Il 15 luglio. Questo è il giorno a cui fa riferimento il libro. Inizia il 15 luglio del 1988, quando Emma e Dexter, i due protagonisti, si sono appena laureati. Compagni di università, finiscono a letto, per poi abbandonarsi dopo una notte di divertimento e una giornata passata insieme. Ma non si dimenticano. Li incontriamo a distanza di un anno, sempre il 15 luglio, e li vediamo crescere, da quando erano ventiduenni, per 20 anni.
Emma fa la cameriera in un ristorante messicano, si innamora di un collega, comico nel tempo perso, abbandona tutto per diventare insegnante. Dexter viaggia, trova la sua strada nel mondo della televisione, veloce come una meteora, improvvisamente famoso, improvvisamente dimenticato, si consola nell’alcol e nelle droghe, mette la testa a posto, diventa un uomo, un marito, un padre.
E poi…
Un giorno, David Nicholls, pubblicato in Italia da Neri Pozza (io l’ho letto nell’edizione in lingua originale).

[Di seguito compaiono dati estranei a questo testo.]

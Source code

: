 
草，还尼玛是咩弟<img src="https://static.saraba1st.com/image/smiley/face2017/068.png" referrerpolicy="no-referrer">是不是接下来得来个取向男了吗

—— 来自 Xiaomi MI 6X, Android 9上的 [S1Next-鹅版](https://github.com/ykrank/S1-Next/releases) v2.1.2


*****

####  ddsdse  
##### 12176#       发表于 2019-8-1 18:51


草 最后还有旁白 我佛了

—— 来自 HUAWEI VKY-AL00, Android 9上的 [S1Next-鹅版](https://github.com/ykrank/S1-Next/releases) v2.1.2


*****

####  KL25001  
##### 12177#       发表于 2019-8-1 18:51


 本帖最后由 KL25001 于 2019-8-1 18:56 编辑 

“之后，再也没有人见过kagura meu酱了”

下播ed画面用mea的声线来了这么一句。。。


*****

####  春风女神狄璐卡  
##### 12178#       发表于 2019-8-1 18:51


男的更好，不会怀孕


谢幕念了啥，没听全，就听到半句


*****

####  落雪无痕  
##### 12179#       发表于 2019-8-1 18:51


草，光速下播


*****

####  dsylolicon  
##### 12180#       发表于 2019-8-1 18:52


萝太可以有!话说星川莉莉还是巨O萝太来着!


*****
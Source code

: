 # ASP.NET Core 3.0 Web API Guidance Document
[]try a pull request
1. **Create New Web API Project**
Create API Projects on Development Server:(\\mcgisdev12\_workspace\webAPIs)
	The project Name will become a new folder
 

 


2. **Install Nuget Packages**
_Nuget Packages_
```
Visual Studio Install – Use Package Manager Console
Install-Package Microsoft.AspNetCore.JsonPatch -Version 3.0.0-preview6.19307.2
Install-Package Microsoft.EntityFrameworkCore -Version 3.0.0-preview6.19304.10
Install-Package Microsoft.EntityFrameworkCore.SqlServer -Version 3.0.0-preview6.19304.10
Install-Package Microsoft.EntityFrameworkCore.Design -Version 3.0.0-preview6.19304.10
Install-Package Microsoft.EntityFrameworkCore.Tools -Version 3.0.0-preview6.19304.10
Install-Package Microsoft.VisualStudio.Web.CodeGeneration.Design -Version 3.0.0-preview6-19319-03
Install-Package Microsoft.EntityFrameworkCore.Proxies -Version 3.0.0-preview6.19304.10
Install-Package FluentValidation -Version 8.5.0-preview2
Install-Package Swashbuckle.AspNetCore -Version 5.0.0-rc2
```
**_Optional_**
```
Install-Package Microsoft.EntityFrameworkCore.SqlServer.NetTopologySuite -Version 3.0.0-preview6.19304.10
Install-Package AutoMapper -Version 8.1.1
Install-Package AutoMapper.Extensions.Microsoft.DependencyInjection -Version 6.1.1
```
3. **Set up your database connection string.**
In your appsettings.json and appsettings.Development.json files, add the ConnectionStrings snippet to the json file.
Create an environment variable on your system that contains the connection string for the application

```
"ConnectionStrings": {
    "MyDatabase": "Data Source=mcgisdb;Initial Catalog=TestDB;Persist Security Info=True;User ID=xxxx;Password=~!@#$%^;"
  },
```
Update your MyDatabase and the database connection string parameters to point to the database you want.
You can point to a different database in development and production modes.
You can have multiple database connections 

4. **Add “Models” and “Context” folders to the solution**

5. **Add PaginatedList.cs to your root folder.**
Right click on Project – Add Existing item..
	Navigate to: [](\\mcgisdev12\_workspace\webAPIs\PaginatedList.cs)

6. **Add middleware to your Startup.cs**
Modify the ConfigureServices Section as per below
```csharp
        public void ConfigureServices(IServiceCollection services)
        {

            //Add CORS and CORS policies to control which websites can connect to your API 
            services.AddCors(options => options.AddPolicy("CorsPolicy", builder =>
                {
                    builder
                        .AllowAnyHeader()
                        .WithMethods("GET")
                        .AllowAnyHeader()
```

She sometimes wondered what her twenty-two-year-old self would think of today’s Emma. […] No, this, she felt, was real life and if she wasn’t as curious or passionat as she once had been, that was only to be expected. It would be inappropriate, undignified, at thirty-eight, to conduct friendships or love affairs with the ardour and intesity of a twenty-two-year-old. Falling in love like that? Writing poetry, crying at pop songs? Dragging people into photo-booths, taking a whole day to make a compilation tape, asking people if they wanted to share your bed, just for company? If you quoted Bob Dylan or T.S. Eliot or, God forbid, Brecht at someone these days they would smile politely and step quietly backwards, and who would blame them? Ridiculous, at thirty-eight, to expect a song or book or film to change your life. No, everything had evened out and settled down and life was lived againist a general background hum of comfort, satisfaction and familiarity. There would be no more of those nerve-jangling highs and lows. The friends they had now would be the friends they had in five, ten, twenty years’ time. They expected to get neither dramatically richer nor poorer; they expected to stay healthy for a little while yet. Caught in the middle; middle class, middle-aged; happy in that they were not over happy.
Temevo fosse banale, o sdolcinato. Invece no. Fa ridere, fa un po’ piangere, fa immedesimare, fa credere in alcuni punti che stia parlando di te. Bello.